REPLY FROM DRS. BRASSARD AND POIRIER

This being said, we do not see the comments provided by Dr. Broderick as alternative explanations but rather suggestions that could complete our hypothetic representation of events, in order to explain the higher exercise capacity observed in subjects with elevated peak SBP. One possibility was the presence of a transitory higher cardiac output triggered by arterial stiffness. A plausible parameter that might link this adaptation is indeed the presence of higher catecholamine levels. Accordingly, the latter could positively modulate cardiac work and possibly cardiac output and exercise capacity, via its impact on left ventricular remodeling, i.e. left ventricular hypertrophy, and by its inotropic impact, improving stroke volume as mentioned by Dr Broderick.

However, a question remains: if present, what could explain this difference in catecholamine levels between our groups?

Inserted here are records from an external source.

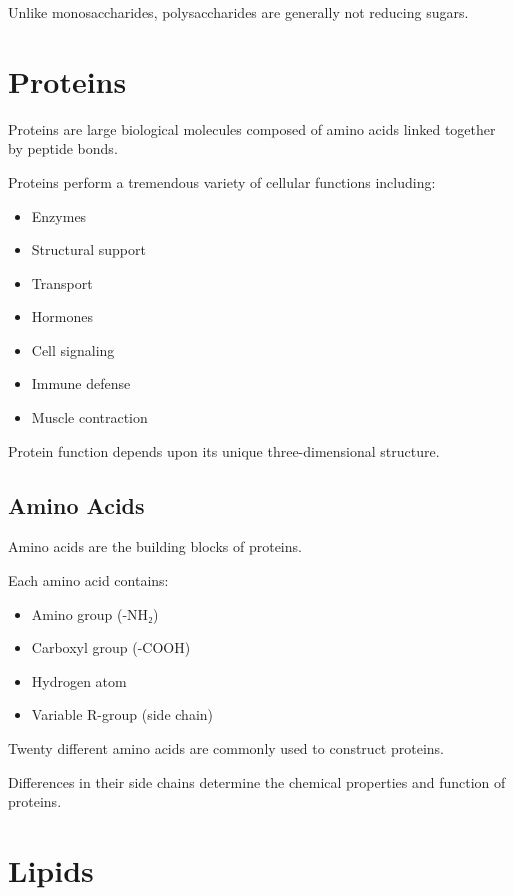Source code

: \documentclass[
  letterpaper,
  DIV=11,
  numbers=noendperiod]{scrreprt}
\begin{document}
Unlike monosaccharides, polysaccharides are generally not reducing
sugars.

\section{\texorpdfstring{\textbf{Proteins}}{Proteins}}\label{proteins}

Proteins are large biological molecules composed of amino acids linked
together by peptide bonds.

Proteins perform a tremendous variety of cellular functions including:

\begin{itemize}
\item
  Enzymes
\item
  Structural support
\item
  Transport
\item
  Hormones
\item
  Cell signaling
\item
  Immune defense
\item
  Muscle contraction
\end{itemize}

Protein function depends upon its unique three-dimensional structure.

\subsection{\texorpdfstring{\textbf{Amino
Acids}}{Amino Acids}}\label{amino-acids}

Amino acids are the building blocks of proteins.

Each amino acid contains:

\begin{itemize}
\item
  Amino group (-NH₂)
\item
  Carboxyl group (-COOH)
\item
  Hydrogen atom
\item
  Variable R-group (side chain)
\end{itemize}

Twenty different amino acids are commonly used to construct proteins.

Differences in their side chains determine the chemical properties and
function of proteins.

\section{\texorpdfstring{\textbf{Lipids}}{Lipids}}\label{lipids}
\end{document}
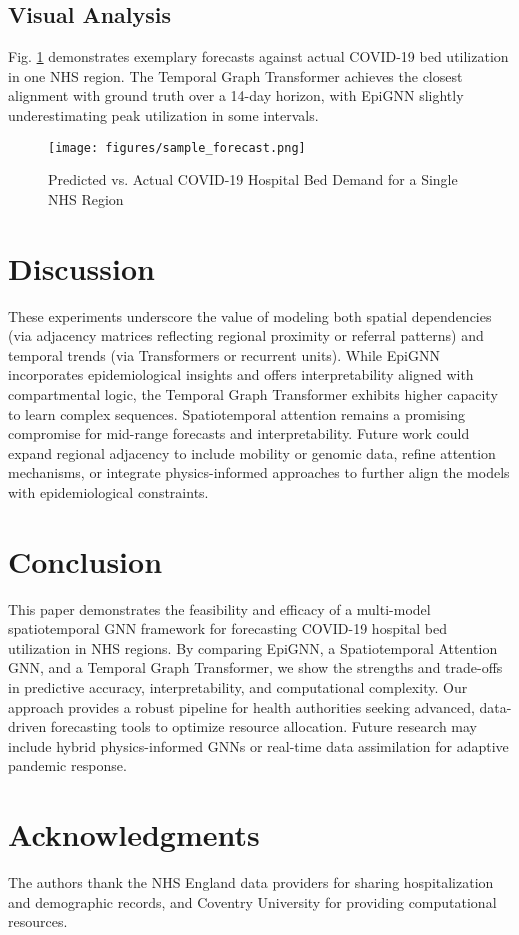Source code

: \documentclass[lettersize, journal]{IEEEtran}
\begin{document}
\subsection{Visual Analysis}
Fig. \ref{fig:prediction} demonstrates exemplary forecasts against actual COVID-19 bed utilization in one NHS region. The Temporal Graph Transformer achieves the closest alignment with ground truth over a 14-day horizon, with EpiGNN slightly underestimating peak utilization in some intervals.

\begin{figure}[h]
    \centering
    \texttt{[image: figures/sample\_forecast.png]}
    \caption{Predicted vs. Actual COVID-19 Hospital Bed Demand for a Single NHS Region}
    \label{fig:prediction}
\end{figure}

\section{Discussion}
These experiments underscore the value of modeling both spatial dependencies (via adjacency matrices reflecting regional proximity or referral patterns) and temporal trends (via Transformers or recurrent units). While EpiGNN incorporates epidemiological insights and offers interpretability aligned with compartmental logic, the Temporal Graph Transformer exhibits higher capacity to learn complex sequences. Spatiotemporal attention remains a promising compromise for mid-range forecasts and interpretability. Future work could expand regional adjacency to include mobility or genomic data, refine attention mechanisms, or integrate physics-informed approaches to further align the models with epidemiological constraints.

\section{Conclusion}
This paper demonstrates the feasibility and efficacy of a multi-model spatiotemporal GNN framework for forecasting COVID-19 hospital bed utilization in NHS regions. By comparing EpiGNN, a Spatiotemporal Attention GNN, and a Temporal Graph Transformer, we show the strengths and trade-offs in predictive accuracy, interpretability, and computational complexity. Our approach provides a robust pipeline for health authorities seeking advanced, data-driven forecasting tools to optimize resource allocation. Future research may include hybrid physics-informed GNNs or real-time data assimilation for adaptive pandemic response.

\section*{Acknowledgments}
The authors thank the NHS England data providers for sharing hospitalization and demographic records, and Coventry University for providing computational resources.



\end{document}
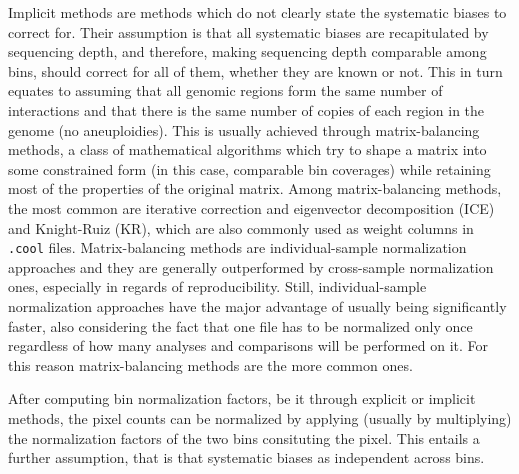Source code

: Implicit methods are methods which do not clearly state the systematic biases to correct for. Their assumption is that all systematic biases are recapitulated by sequencing depth, and therefore, making sequencing depth comparable among bins, should correct for all of them, whether they are known or not. This in turn equates to assuming that all genomic regions form the same number of interactions and that there is the same number of copies of each region in the genome (no aneuploidies). This is usually achieved through matrix-balancing methods, a class of mathematical algorithms which try to shape a matrix into some constrained form (in this case, comparable bin coverages) while retaining most of the properties of the original matrix. Among matrix-balancing methods, the most common are iterative correction and eigenvector decomposition (ICE)\cite{ice2012} and Knight-Ruiz (KR)\cite{knightruiz2012}, which are also commonly used as weight columns in \texttt{.cool} files. Matrix-balancing methods are individual-sample normalization approaches and they are generally outperformed by cross-sample normalization ones, especially in regards of reproducibility. Still, individual-sample normalization approaches have the major advantage of usually being significantly faster, also considering the fact that one file has to be normalized only once regardless of how many analyses and comparisons will be performed on it. For this reason matrix-balancing methods are the more common ones.

After computing bin normalization factors, be it through explicit or implicit methods, the pixel counts can be normalized by applying (usually by multiplying) the normalization factors of the two bins consituting the pixel. This entails a further assumption, that is that systematic biases as independent across bins.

More precisely and according to Dr. Broderick’s hypothesis, what could explain these relatively higher catecholamine concentrations in subjects with elevated peak SBP and higher exercise performance? In fact, a higher sympathetic activity is not necessarily associated with enhanced exercise capacity in these subjects. In accordance, a sympathetic predominance has been associated with left ventricular diastolic dysfunction in well-controlled subjects with Type 2 diabetes (5), a condition known to have a negative impact on exercise performance (4). Could this difference represent a reduced catecholamine concentrations in subjects with low vs. high peak SBP rather than the opposite? Diabetic patients with autonomic neuropathy are known to have a low plasma catecholamine’s response to exercise and lower exercise capacity (1, 3). The presence of subclinical symptoms of autonomic dysfunction could thus be associated with a reduction in catecholamine levels and exercise performance. Moreover, it is plausible that subjects with low peak SBP in the presence of subclinical autonomic dysfunction have concomitantly an altered SBP response to exercise, a lower exercise capacity and a comparable chronotropic response to exercise compared to subjects with elevated peak SBP. Finally, the hypothesis that lower catecholamine concentrations in subjects with low peak SBP be related to a more advanced insulin-resistant state compared to subjects with elevated peak SBP seems unlikely because Type 2 diabetic subjects with glucose metabolism influenced by insulin resistance do not seems to be resistant to the sympathetic stimulant effect of insulin (6).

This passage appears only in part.